The National, Thursday 16th May 2013
By PETER ESOP WARI
WHILE hundreds of women attended the national haus krai, young Emil Hertzbertz from Norway followed his father to PNG to join rural women for the event.
The 12-year-old, dressed in Jiwaka traditional attire, joined the people at Madan village in the South Waghi district as they dressed in black and marched through the village singing songs of sorrow.
Local men and boys sang and staged dramas depicting the brutality women suffered.
Emil’s father, Andreas Hertzbertz, said Norway was a leading country in promoting gender equality.
He said his son, after learning of the national haus krai, followed him to the country to commemorate women who had lost their lives through rape, sorcery related killings and domestic violence.
Issac Yalde, general manager of Madan coffee and tea plantation in the South Waghi area, said it was time husbands had to say sorry to their wives and work alongside them.
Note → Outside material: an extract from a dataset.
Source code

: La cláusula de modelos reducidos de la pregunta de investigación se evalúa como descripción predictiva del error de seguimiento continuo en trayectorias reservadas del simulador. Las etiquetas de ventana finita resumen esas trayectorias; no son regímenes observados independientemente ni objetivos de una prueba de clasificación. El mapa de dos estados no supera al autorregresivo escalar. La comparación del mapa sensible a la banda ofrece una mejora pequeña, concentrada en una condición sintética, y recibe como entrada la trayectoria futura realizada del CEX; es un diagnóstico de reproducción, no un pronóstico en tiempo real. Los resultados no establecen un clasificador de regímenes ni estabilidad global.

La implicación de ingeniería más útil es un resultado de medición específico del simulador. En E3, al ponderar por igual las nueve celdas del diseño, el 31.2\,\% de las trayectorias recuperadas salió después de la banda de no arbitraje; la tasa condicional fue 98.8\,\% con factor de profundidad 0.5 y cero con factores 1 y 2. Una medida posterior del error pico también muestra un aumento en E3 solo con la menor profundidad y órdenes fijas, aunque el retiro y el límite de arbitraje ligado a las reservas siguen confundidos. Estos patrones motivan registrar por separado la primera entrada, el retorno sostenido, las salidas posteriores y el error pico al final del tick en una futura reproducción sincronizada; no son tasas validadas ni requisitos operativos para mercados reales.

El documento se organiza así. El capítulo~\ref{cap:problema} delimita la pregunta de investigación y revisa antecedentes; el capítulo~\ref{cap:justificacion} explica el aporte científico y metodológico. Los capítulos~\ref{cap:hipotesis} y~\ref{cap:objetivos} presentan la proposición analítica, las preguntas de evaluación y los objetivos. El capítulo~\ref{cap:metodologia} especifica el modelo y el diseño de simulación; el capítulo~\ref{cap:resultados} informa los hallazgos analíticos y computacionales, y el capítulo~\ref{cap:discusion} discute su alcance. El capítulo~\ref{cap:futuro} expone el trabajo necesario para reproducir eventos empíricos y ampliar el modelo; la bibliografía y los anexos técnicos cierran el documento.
“Every success a man endures, there is always a woman by his side to push him through his achievement. A real man never hurts his woman,” he said.
“There is no such thing as freedom for women.
“Women are the ones who are always under pressure to make sure the family survives.”
An advocator of gender equality, Aarlie Hull, from the United States who is the managing director of the Madan coffee and tea plantation said the Madan community would be role models for other people in the Highlands region.
“I strongly urged the government to set aside a date every year so that such awareness of violence against women must continue,” she said.
The awareness saw hundreds of women expressing their concerns while men listened to them.
Women representatives pleaded to the men to be their good partners.